Durbin should have listened to those critics.
Illinois is a state that has always been known for shady politics, and our elections are a national joke. Most state residents assume that at least some of their government officials are crooked, but usually there's no way to prove it, or no one willing to prosecute. Occasionally a lower- or mid-level official will go to prison, but the chiefs tend to get off untouched.
That's why so many voters of both parties were happy to see Ryan tried, convicted and sentenced to some actual prison time for his misdeeds. Finally, one of the bigwigs got what he deserved.
But now along comes Durbin, who wants to let Ryan off after he's only served one year of a 6 1/2 year sentence. Durbin uses Ryan's age and his ailing wife as an excuse, but Ryan is far from the only 74-year-old person in prison, nor is he the only one with a sick wife. Perhaps while I was in civics class I missed the part of the law that said if you reach a certain age, you should no longer be punished for your misdeeds. Are we going to release every prisoner over 74, or who has family who misses him? If we don't, then we're just setting a double standard again.
This isn't a partisan issue, either. State Republican chairman Andy McKenna opposes a pardon, saying, "The issue is not one of party but of bringing real change to Illinois by the way we conduct business."

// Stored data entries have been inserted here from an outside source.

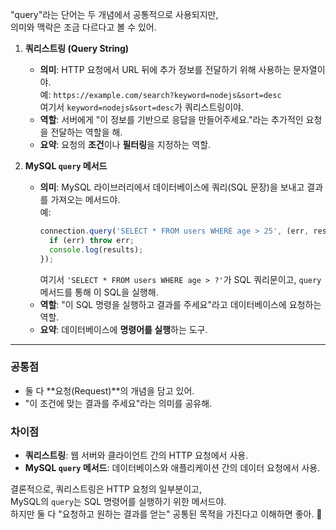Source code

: "query"라는 단어는 두 개념에서 공통적으로 사용되지만,  
의미와 맥락은 조금 다르다고 볼 수 있어. 

1. **쿼리스트링 (Query String)**  
   - **의미**: HTTP 요청에서 URL 뒤에 추가 정보를 전달하기 위해 사용하는 문자열이야.  
     예: `https://example.com/search?keyword=nodejs&sort=desc`  
     여기서 `keyword=nodejs&sort=desc`가 쿼리스트링이야.  
   - **역할**: 서버에게 "이 정보를 기반으로 응답을 만들어주세요."라는 추가적인 요청을 전달하는 역할을 해.  
   - **요약**: 요청의 **조건**이나 **필터링**을 지정하는 역할.

2. **MySQL `query` 메서드**  
   - **의미**: MySQL 라이브러리에서 데이터베이스에 쿼리(SQL 문장)을 보내고 결과를 가져오는 메서드야.  
     예:  
     ```javascript
     connection.query('SELECT * FROM users WHERE age > 25', (err, results) => {
       if (err) throw err;
       console.log(results);
     });
     ```
     여기서 `'SELECT * FROM users WHERE age > ?'`가 SQL 쿼리문이고, `query` 메서드를 통해 이 SQL을 실행해.  
   - **역할**: "이 SQL 명령을 실행하고 결과를 주세요"라고 데이터베이스에 요청하는 역할.  
   - **요약**: 데이터베이스에 **명령어를 실행**하는 도구.

---

### **공통점**
- 둘 다 **요청(Request)**의 개념을 담고 있어.  
- "이 조건에 맞는 결과를 주세요"라는 의미를 공유해.

### **차이점**
- **쿼리스트링**: 웹 서버와 클라이언트 간의 HTTP 요청에서 사용.  
- **MySQL `query` 메서드**: 데이터베이스와 애플리케이션 간의 데이터 요청에서 사용.

결론적으로, 쿼리스트링은 HTTP 요청의 일부분이고,  
MySQL의 `query`는 SQL 명령어를 실행하기 위한 메서드야.  
하지만 둘 다 "요청하고 원하는 결과를 얻는" 공통된 목적을 가진다고 이해하면 좋아. 🙂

Republicans have no reason to feel any special sentiment toward Ryan. He almost single-handedly destroyed the party in the state. He was elected in an era when his party controlled most of the state offices, and now they can't even find a credible candidate to run for most of them.
We shouldn't belittle his crime, either. Under his watch, licenses were given by the secretary of state's office to people who didn't deserve them, and people died because of the accidents these drivers caused.
Ryan says he feels "deep shame" for his actions. That's great, and he should. But remorse is not a get out of jail free card.
I remember reading a story around the time of Ryan's conviction, when an official was quoted as saying something like, "only three Illinois governors have gone to prison." ONLY three? Is that how high our standards are in this state? Maybe we should put up a sign when you cross the state border that says "Welcome to Illinois. XXX days since the last governor's conviction."
After Ryan had lost his re-election bid and was a lame duck with no mandate, he unilaterally commuted the death sentences of everyone on Death Row. I thought at the time it was a self-serving move blatantly seeking to create some sort of legacy. If Bush pardons Ryan, it will be a similar travesty.
Ryan did the crime, now he has to do the time.